Now and again, I am struck with the realities that deter individuals from finding and doing what they love. The first thing I recognize is that not everyone has discovered their passion. While I wish I could put this process into words, I simply cannot. I don't know why I love strength and conditioning, why my Dad loves to build furniture, or why my brother loves entrepreneurship. I know passion when I see it, but I don't know how to unearth it.

The second thing I realize is that many people are afraid that they would not be successful following their passion. I believe this fear is simply a mental hurdle that is encountered by everyone early in the process of discovering their passion. The size of this obstacle varies depending on what the individual's passion is for and how strong their passion is at that point. For the individuals that are stuck in front of this hurdle, I offer the following two points. In my experience, these two elements separate the idle dreamers from the people who are currently, or well on their way to, living their dream.     

1. Obsess Over It: For the past six years, I have been absolutely obsessed with learning about and practicing strength and conditioning. In this time, I have read many books and countless articles, watched thousands of lifting videos, and talked with a number of people about strength and conditioning. More importantly, I have spent many of my days in the gym training both myself and others. Additionally, I have spent the majority of my waking hours simply thinking about strength and conditioning and other related topics. There are nights when this thinking about strength and conditioning extends my waking hours, and I lie in bed turning various ideas over in my mind.

Sure, this behavior is obsessive, but I don't believe it is excessive. I have encountered many fitness professionals who are doing very well for themselves, yet I can tell they have not spent the same amount of time building their mental model of the training process that I have. Given the time that I have dedicated to mastering my craft, I know that I will be successful in my field. I understand that sounds arrogant, but I truly believe that I have done, and will continue to do, the work it takes to be a success.

Now, I am not telling you this to make myself feel good. I am sharing my story because I believe it demonstrates the dedication that pursuing your passion demands. If you know what your passion is, then quit lollygagging and get to work. The effectiveness of obsession is, in my opinion, best encapsulated by the following quote:
"The world has a way of making room for the man who knows exactly what he wants."
2. Become Emotional Invested: While my passion is strength and conditioning, my older brother's passion is entrepreneurship. Over the past few years, I have thoroughly enjoyed watching his love for entrepreneurship develop and I have admired all of the work he has done to improve his entrepreneurial knowledge and skills. During the past few months, my brother has been working towards winning a business development competition that would allow him to obtain some funding for one of his projects.

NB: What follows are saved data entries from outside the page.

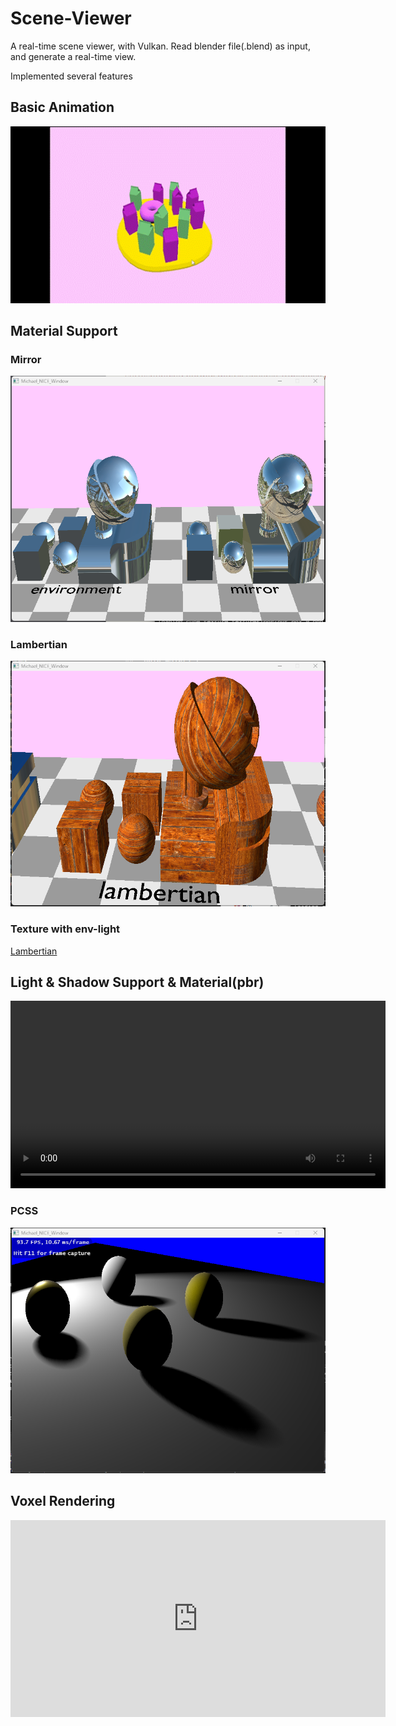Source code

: # Scene-Viewer

A real-time scene viewer, with Vulkan. Read blender file(.blend) as input, and generate a real-time view.

Implemented several features

## Basic Animation 
![Animation](./res/animation.gif)

## Material Support

### Mirror
![Mirror](./res/env_mirror.png)

### Lambertian
![Lambertian](./res/lam-result.png)

### Texture with env-light
[Lambertian](./res/creation.mp4)

## Light & Shadow Support & Material(pbr)
<video width="600" controls>
  <source src="./res/light-with-shadow.mp4" type="video/mp4">
  Your browser does not support the video tag.
</video>

### PCSS
![PCSS](./res/good-PCSS.png)


## Voxel Rendering
<iframe width="600" height="315" src="https://www.youtube.com/embed/video_id" frameborder="0" allow="autoplay; encrypted-media" allowfullscreen></iframe>
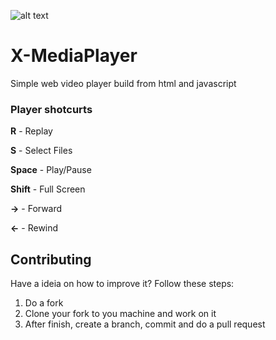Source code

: ![alt text](https://github.com/IsuruDilhan/X-MediaPlayer/blob/master/images/logo.png "Logo Title Text 1")

# X-MediaPlayer
Simple web video player build from html and javascript

### Player shotcurts

**R** - Replay

**S** - Select Files

**Space** - Play/Pause

**Shift** - Full Screen

**->** - Forward

**<-** - Rewind

## Contributing

Have a ideia on how to improve it? Follow these steps:

1. Do a fork
2. Clone your fork to you machine and work on it
3. After finish, create a branch, commit and do a pull request

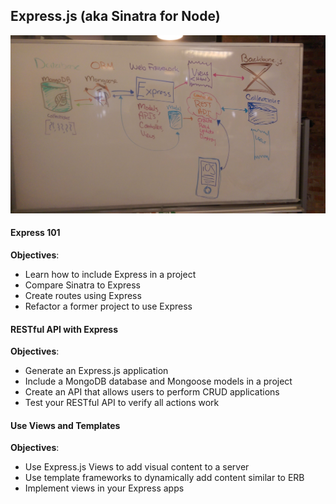 ## Express.js (aka Sinatra for Node)

![node_diagram.jpg](node_diagram.jpg)


#### Express 101

**Objectives**:
* Learn how to include Express in a project
* Compare Sinatra to Express
* Create routes using Express
* Refactor a former project to use Express

#### RESTful API with Express

**Objectives**:
* Generate an Express.js application
* Include a MongoDB database and Mongoose models in a project
* Create an API that allows users to perform CRUD applications
* Test your RESTful API to verify all actions work

#### Use Views and Templates

**Objectives**:
* Use Express.js Views to add visual content to a server
* Use template frameworks to dynamically add content similar to ERB
* Implement views in your Express apps

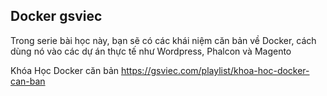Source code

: ## Docker gsviec

Trong serie bài học này, bạn sẽ có các khái niệm căn bản về Docker, cách dùng nó vào các dự án thực tế như Wordpress, Phalcon và Magento


Khóa Học Docker căn bản https://gsviec.com/playlist/khoa-hoc-docker-can-ban
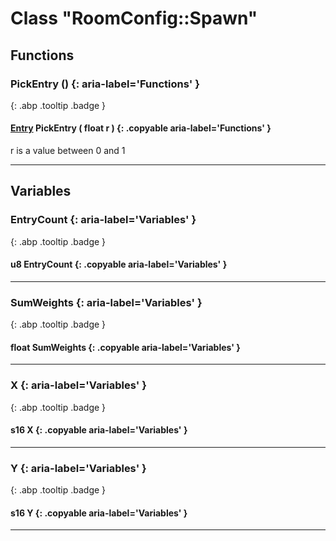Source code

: # Class "RoomConfig::Spawn"
## Functions
### PickEntry () {: aria-label='Functions' }
[ ](#){: .abp .tooltip .badge }
####  [Entry](../RoomConfig_Entry) PickEntry ( float r ) {: .copyable aria-label='Functions' }
r is a value between 0 and 1 
___ 
## Variables
### EntryCount {: aria-label='Variables' }
[ ](#){: .abp .tooltip .badge }
#### u8 EntryCount  {: .copyable aria-label='Variables' }

___ 
### SumWeights {: aria-label='Variables' }
[ ](#){: .abp .tooltip .badge }
#### float SumWeights  {: .copyable aria-label='Variables' }

___ 
### X {: aria-label='Variables' }
[ ](#){: .abp .tooltip .badge }
#### s16 X  {: .copyable aria-label='Variables' }

___ 
### Y {: aria-label='Variables' }
[ ](#){: .abp .tooltip .badge }
#### s16 Y  {: .copyable aria-label='Variables' }

___ 
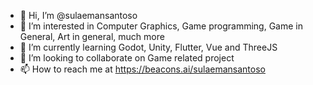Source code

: - 👋 Hi, I’m @sulaemansantoso
- 👀 I’m interested in Computer Graphics, Game programming, Game in General, Art in general, much more
- 🌱 I’m currently learning Godot, Unity, Flutter, Vue and ThreeJS
- 💞️ I’m looking to collaborate on Game related project
- 📫 How to reach me at https://beacons.ai/sulaemansantoso

<!---
sulaemansantoso/sulaemansantoso is a ✨ special ✨ repository because its `README.md` (this file) appears on your GitHub profile.
You can click the Preview link to take a look at your changes.
--->
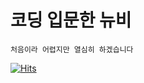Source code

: # 코딩 입문한 뉴비
    처음이라 어렵지만 열심히 하겠습니다

[![Hits](https://hits.seeyoufarm.com/api/count/incr/badge.svg?url=https%3A%2F%2Fgithub.com%2FYuchane&count_bg=%23E1C2C3&title_bg=%23555555&icon=&icon_color=%23CFCACA&title=hits&edge_flat=true)](https://hits.seeyoufarm.com)

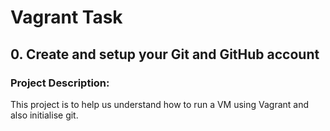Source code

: # Vagrant Task
## 0. Create and setup your Git and GitHub account
### Project Description:
This project is to help us understand how to run a VM using Vagrant and also initialise git.
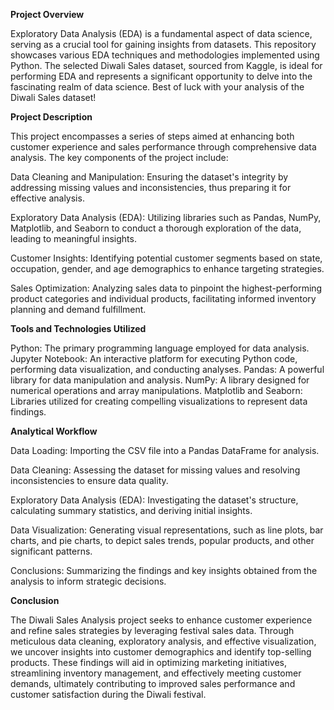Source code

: **Project Overview**

Exploratory Data Analysis (EDA) is a fundamental aspect of data science, serving as a crucial tool for gaining insights from datasets. This repository showcases various EDA techniques and methodologies implemented using Python. The selected Diwali Sales dataset, sourced from Kaggle, is ideal for performing EDA and represents a significant opportunity to delve into the fascinating realm of data science. Best of luck with your analysis of the Diwali Sales dataset!

**Project Description**

This project encompasses a series of steps aimed at enhancing both customer experience and sales performance through comprehensive data analysis. The key components of the project include:

Data Cleaning and Manipulation: Ensuring the dataset's integrity by addressing missing values and inconsistencies, thus preparing it for effective analysis.

Exploratory Data Analysis (EDA): Utilizing libraries such as Pandas, NumPy, Matplotlib, and Seaborn to conduct a thorough exploration of the data, leading to meaningful insights.

Customer Insights: Identifying potential customer segments based on state, occupation, gender, and age demographics to enhance targeting strategies.

Sales Optimization: Analyzing sales data to pinpoint the highest-performing product categories and individual products, facilitating informed inventory planning and demand fulfillment.

**Tools and Technologies Utilized**

Python: The primary programming language employed for data analysis.
Jupyter Notebook: An interactive platform for executing Python code, performing data visualization, and conducting analyses.
Pandas: A powerful library for data manipulation and analysis.
NumPy: A library designed for numerical operations and array manipulations.
Matplotlib and Seaborn: Libraries utilized for creating compelling visualizations to represent data findings.

**Analytical Workflow**

Data Loading: Importing the CSV file into a Pandas DataFrame for analysis.

Data Cleaning: Assessing the dataset for missing values and resolving inconsistencies to ensure data quality.

Exploratory Data Analysis (EDA): Investigating the dataset's structure, calculating summary statistics, and deriving initial insights.

Data Visualization: Generating visual representations, such as line plots, bar charts, and pie charts, to depict sales trends, popular products, and other significant patterns.

Conclusions: Summarizing the findings and key insights obtained from the analysis to inform strategic decisions.

**Conclusion**

The Diwali Sales Analysis project seeks to enhance customer experience and refine sales strategies by leveraging festival sales data. Through meticulous data cleaning, exploratory analysis, and effective visualization, we uncover insights into customer demographics and identify top-selling products. These findings will aid in optimizing marketing initiatives, streamlining inventory management, and effectively meeting customer demands, ultimately contributing to improved sales performance and customer satisfaction during the Diwali festival.

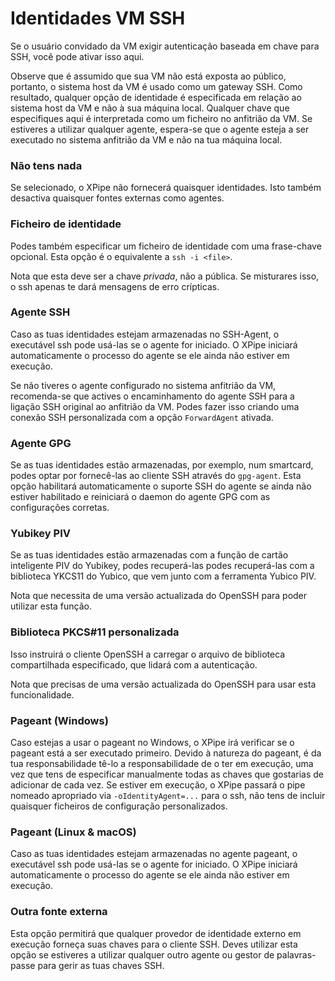 # Identidades VM SSH

Se o usuário convidado da VM exigir autenticação baseada em chave para SSH, você pode ativar isso aqui.

Observe que é assumido que sua VM não está exposta ao público, portanto, o sistema host da VM é usado como um gateway SSH.
Como resultado, qualquer opção de identidade é especificada em relação ao sistema host da VM e não à sua máquina local.
Qualquer chave que especifiques aqui é interpretada como um ficheiro no anfitrião da VM.
Se estiveres a utilizar qualquer agente, espera-se que o agente esteja a ser executado no sistema anfitrião da VM e não na tua máquina local.

### Não tens nada

Se selecionado, o XPipe não fornecerá quaisquer identidades. Isto também desactiva quaisquer fontes externas como agentes.

### Ficheiro de identidade

Podes também especificar um ficheiro de identidade com uma frase-chave opcional.
Esta opção é o equivalente a `ssh -i <file>`.

Nota que esta deve ser a chave *privada*, não a pública.
Se misturares isso, o ssh apenas te dará mensagens de erro crípticas.

### Agente SSH

Caso as tuas identidades estejam armazenadas no SSH-Agent, o executável ssh pode usá-las se o agente for iniciado.
O XPipe iniciará automaticamente o processo do agente se ele ainda não estiver em execução.

Se não tiveres o agente configurado no sistema anfitrião da VM, recomenda-se que actives o encaminhamento do agente SSH para a ligação SSH original ao anfitrião da VM.
Podes fazer isso criando uma conexão SSH personalizada com a opção `ForwardAgent` ativada.

### Agente GPG

Se as tuas identidades estão armazenadas, por exemplo, num smartcard, podes optar por fornecê-las ao cliente SSH através do `gpg-agent`.
Esta opção habilitará automaticamente o suporte SSH do agente se ainda não estiver habilitado e reiniciará o daemon do agente GPG com as configurações corretas.

### Yubikey PIV

Se as tuas identidades estão armazenadas com a função de cartão inteligente PIV do Yubikey, podes recuperá-las
podes recuperá-las com a biblioteca YKCS11 do Yubico, que vem junto com a ferramenta Yubico PIV.

Nota que necessita de uma versão actualizada do OpenSSH para poder utilizar esta função.

### Biblioteca PKCS#11 personalizada

Isso instruirá o cliente OpenSSH a carregar o arquivo de biblioteca compartilhada especificado, que lidará com a autenticação.

Nota que precisas de uma versão actualizada do OpenSSH para usar esta funcionalidade.

### Pageant (Windows)

Caso estejas a usar o pageant no Windows, o XPipe irá verificar se o pageant está a ser executado primeiro.
Devido à natureza do pageant, é da tua responsabilidade tê-lo
a responsabilidade de o ter em execução, uma vez que tens de especificar manualmente todas as chaves que gostarias de adicionar de cada vez.
Se estiver em execução, o XPipe passará o pipe nomeado apropriado via
`-oIdentityAgent=...` para o ssh, não tens de incluir quaisquer ficheiros de configuração personalizados.

### Pageant (Linux & macOS)

Caso as tuas identidades estejam armazenadas no agente pageant, o executável ssh pode usá-las se o agente for iniciado.
O XPipe iniciará automaticamente o processo do agente se ele ainda não estiver em execução.

### Outra fonte externa

Esta opção permitirá que qualquer provedor de identidade externo em execução forneça suas chaves para o cliente SSH. Deves utilizar esta opção se estiveres a utilizar qualquer outro agente ou gestor de palavras-passe para gerir as tuas chaves SSH.
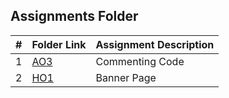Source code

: ##  Assignments Folder

|   #   | Folder Link | Assignment Description |
| :---: | ----------- | ---------------------- |
|   1    |      [AO3](https://github.com/blakeGauna/3013-Algorithms-Gauna/tree/main/Assignments/AO3)       |           Commenting Code             |
|   2    |      [HO1](https://github.com/blakeGauna/3013-Algorithms-Gauna/tree/main/Assignments/HO1)       |           Banner Page               |
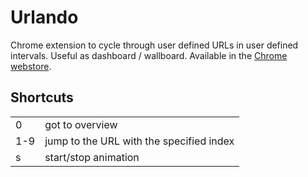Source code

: # Urlando #

Chrome extension to cycle through user defined URLs in user defined intervals. Useful as dashboard / wallboard.
Available in the <a href="https://chrome.google.com/webstore/detail/urlando/cfboahihglghleeihjpbfiiokjdnfkjk">Chrome webstore</a>.

## Shortcuts ##

<table>
<tr><td>0</td><td>got to overview</td></tr>
<tr><td>1-9</td><td>jump to the URL with the specified index</td></tr>
<tr><td>s</td><td>start/stop animation</td></tr>
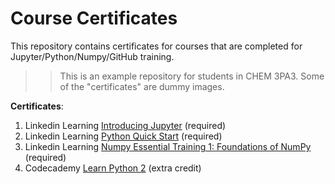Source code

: # Course Certificates
This repository contains certificates for courses that are completed for Jupyter/Python/Numpy/GitHub training. 

>> This is an example repository for students in CHEM 3PA3. Some of the "certificates" are dummy images.

**Certificates**:
1. Linkedin Learning [Introducing Jupyter](certificates/Jupyter.png?raw=True) (required)
2. Linkedin Learning [Python Quick Start](certificates/python.png) (required)
3. Linkedin Learning [Numpy Essential Training 1: Foundations of NumPy](certificates/numpy.png) (required)
4. Codecademy [Learn Python 2](certificates/codecademy.png) (extra credit)
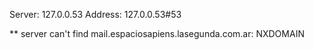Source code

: Server:		127.0.0.53
Address:	127.0.0.53#53

** server can't find mail.espaciosapiens.lasegunda.com.ar: NXDOMAIN

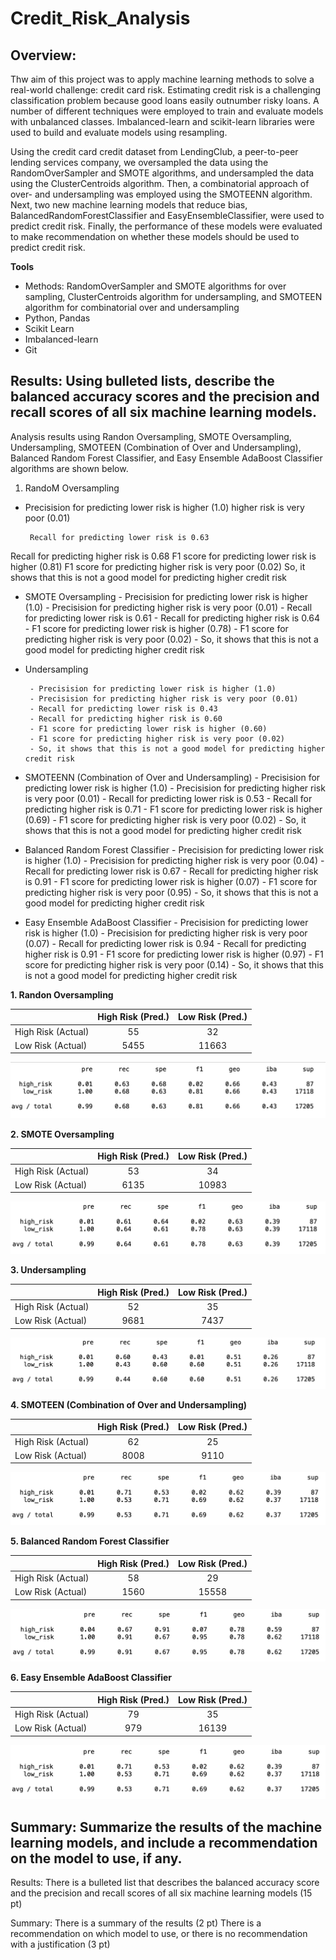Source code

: # Credit_Risk_Analysis

## Overview:

Thw aim of this project was to apply machine learning methods to solve a real-world challenge: credit card risk. Estimating credit risk is a challenging classification problem because good loans easily outnumber risky loans. A number of different techniques were employed to train and evaluate models with unbalanced classes. Imbalanced-learn and scikit-learn libraries were used to build and evaluate models using resampling.

Using the credit card credit dataset from LendingClub, a peer-to-peer lending services company, we oversampled the data using the RandomOverSampler and SMOTE algorithms, and undersampled the data using the ClusterCentroids algorithm. Then, a combinatorial approach of over- and undersampling was employed using the SMOTEENN algorithm. Next, two new machine learning models that reduce bias, BalancedRandomForestClassifier and EasyEnsembleClassifier, were used to predict credit risk. Finally, the performance of these models were evaluated to make recommendation on whether these models  should be used to predict credit risk.

**Tools**
- Methods: RandomOverSampler and SMOTE algorithms for over sampling, ClusterCentroids algorithm for undersampling, and SMOTEEN algorithm for combinatorial over and undersampling
- Python, Pandas
- Scikit Learn
- Imbalanced-learn
- Git

## Results: Using bulleted lists, describe the balanced accuracy scores and the precision and recall scores of all six machine learning models. 

Analysis results using Randon Oversampling, SMOTE Oversampling, Undersampling, SMOTEEN (Combination of Over and Undersampling), Balanced Random Forest Classifier, and Easy Ensemble AdaBoost Classifier algorithms are shown below.

1. RandoM Oversampling
- Precisision for predicting 
       lower risk is higher (1.0)
       higher risk is very poor (0.01)

       Recall for predicting lower risk is 0.63
Recall for predicting higher risk is 0.68
F1 score for predicting lower risk is higher (0.81)
F1 score for predicting higher risk is very poor (0.02)
So, it shows that this is not a good model for predicting higher credit risk
       
- SMOTE Oversampling
       - Precisision for predicting lower risk is higher (1.0)
       - Precisision for predicting higher risk is very poor (0.01)
       - Recall for predicting lower risk is 0.61
       - Recall for predicting higher risk is 0.64
       - F1 score for predicting lower risk is higher (0.78)
       - F1 score for predicting higher risk is very poor (0.02)
       - So, it shows that this is not a good model for predicting higher credit risk
       
- Undersampling

       - Precisision for predicting lower risk is higher (1.0)
       - Precisision for predicting higher risk is very poor (0.01)
       - Recall for predicting lower risk is 0.43
       - Recall for predicting higher risk is 0.60
       - F1 score for predicting lower risk is higher (0.60)
       - F1 score for predicting higher risk is very poor (0.02)
       - So, it shows that this is not a good model for predicting higher credit risk
       
 - SMOTEENN (Combination of Over and Undersampling)
       - Precisision for predicting lower risk is higher (1.0)
       - Precisision for predicting higher risk is very poor (0.01)
       - Recall for predicting lower risk is 0.53
       - Recall for predicting higher risk is 0.71
       - F1 score for predicting lower risk is higher (0.69)
       - F1 score for predicting higher risk is very poor (0.02)
       - So, it shows that this is not a good model for predicting higher credit risk
       
- Balanced Random Forest Classifier
       - Precisision for predicting lower risk is higher (1.0)
       - Precisision for predicting higher risk is very poor (0.04)
       - Recall for predicting lower risk is 0.67
       - Recall for predicting higher risk is 0.91
       - F1 score for predicting lower risk is higher (0.07)
       - F1 score for predicting higher risk is very poor (0.95)
       - So, it shows that this is not a good model for predicting higher credit risk

- Easy Ensemble AdaBoost Classifier
       - Precisision for predicting lower risk is higher (1.0)
       - Precisision for predicting higher risk is very poor (0.07)
       - Recall for predicting lower risk is 0.94
       - Recall for predicting higher risk is 0.91
       - F1 score for predicting lower risk is higher (0.97)
       - F1 score for predicting higher risk is very poor (0.14)
       - So, it shows that this is not a good model for predicting higher credit risk


**1. Randon Oversampling**

|                    |  High Risk (Pred.)| Low Risk (Pred.) |
| -----------------  |:-----------------:|:----------------:|
| High Risk (Actual) |        55         |        32        |
| Low Risk (Actual)  |       5455        |      11663       |      
       
       
![ROS](/images/ROS.png)


       
**2. SMOTE Oversampling**

|                    |  High Risk (Pred.)| Low Risk (Pred.) |
| -----------------  |:-----------------:|:----------------:|
| High Risk (Actual) |        53         |        34        |
| Low Risk (Actual)  |       6135        |      10983       |  

![SMOTE](/images/SMOTE.png)

**3. Undersampling**

|                    |  High Risk (Pred.)| Low Risk (Pred.) |
| -----------------  |:-----------------:|:----------------:|
| High Risk (Actual) |        52         |        35        |
| Low Risk (Actual)  |       9681        |       7437       |  



![Under Sampling](/images/UNDER.png)


**4. SMOTEEN (Combination of Over and Undersampling)**

|                    |  High Risk (Pred.)| Low Risk (Pred.) |
| -----------------  |:-----------------:|:----------------:|
| High Risk (Actual) |        62         |        25        |
| Low Risk (Actual)  |       8008        |       9110       |  

![SMOTEEN](/images/SMOTEEN.png)


**5. Balanced Random Forest Classifier**

|                    |  High Risk (Pred.)| Low Risk (Pred.) |
| -----------------  |:-----------------:|:----------------:|
| High Risk (Actual) |        58         |        29        |
| Low Risk (Actual)  |       1560        |      15558       |  



![BRF](/images/BRF.png)

**6. Easy Ensemble AdaBoost Classifier**

|                    |  High Risk (Pred.)| Low Risk (Pred.) |
| -----------------  |:-----------------:|:----------------:|
| High Risk (Actual) |        79         |        35        |
| Low Risk (Actual)  |       979         |      16139       |  

![EEC](/images/eec.png)


## Summary: Summarize the results of the machine learning models, and include a recommendation on the model to use, if any. 

Results:
There is a bulleted list that describes the balanced accuracy score and the precision and recall scores of all six machine learning models (15 pt)

Summary:
There is a summary of the results (2 pt)
There is a recommendation on which model to use, or there is no recommendation with a justification (3 pt)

This would enable him and his business partner to work on their idea throughout the summer, and it would help them get that much closer to having a product they could sell. Unfortunately, last week my brother was informed that his project was not one of the ideas that would receive funding. This hit my brother hard, as he had invested so much time and effort in his proposal. In the days following his rejection, my brother was visibly depressed.

While some people may view that sort of sulking negatively, I saw it as a sure sign that my brother is going to be an incredibly successful entrepreneur in the future. The more an individual cares about something, the harder it is for them to accept failure. The harder it is for a person to accept failure, the harder they are going to work to be successful. I cannot imagine dedicating my life to something that wouldn't cause me to experience emotional pain if I failed at it. If you could spend twenty years doing something, and then simply shrug off a catastrophe, then you might as well shrug off your life. While I am not advocating getting all emotional over every bump in the road, I am telling you to find something that you love so much it could hurt you.

Everyone gets just one shot at life (as far as we know). Nearly everyone has to figure out how they are going to make enough money to support themselves and, in most cases, their family. Not enough people, it seems, have found their passion and are, or are working towards, living their dream. If this article sets just one person on the path towards living the life they want to live, then it has done its job. Now, go and find your passion and make it your job.

Thanks for reading!


  1. Very powerful article. There is no doubt in my mind that everyone who reads this will be moved in one way or another. Amazing read

  2. Thank you! I really appreciate that.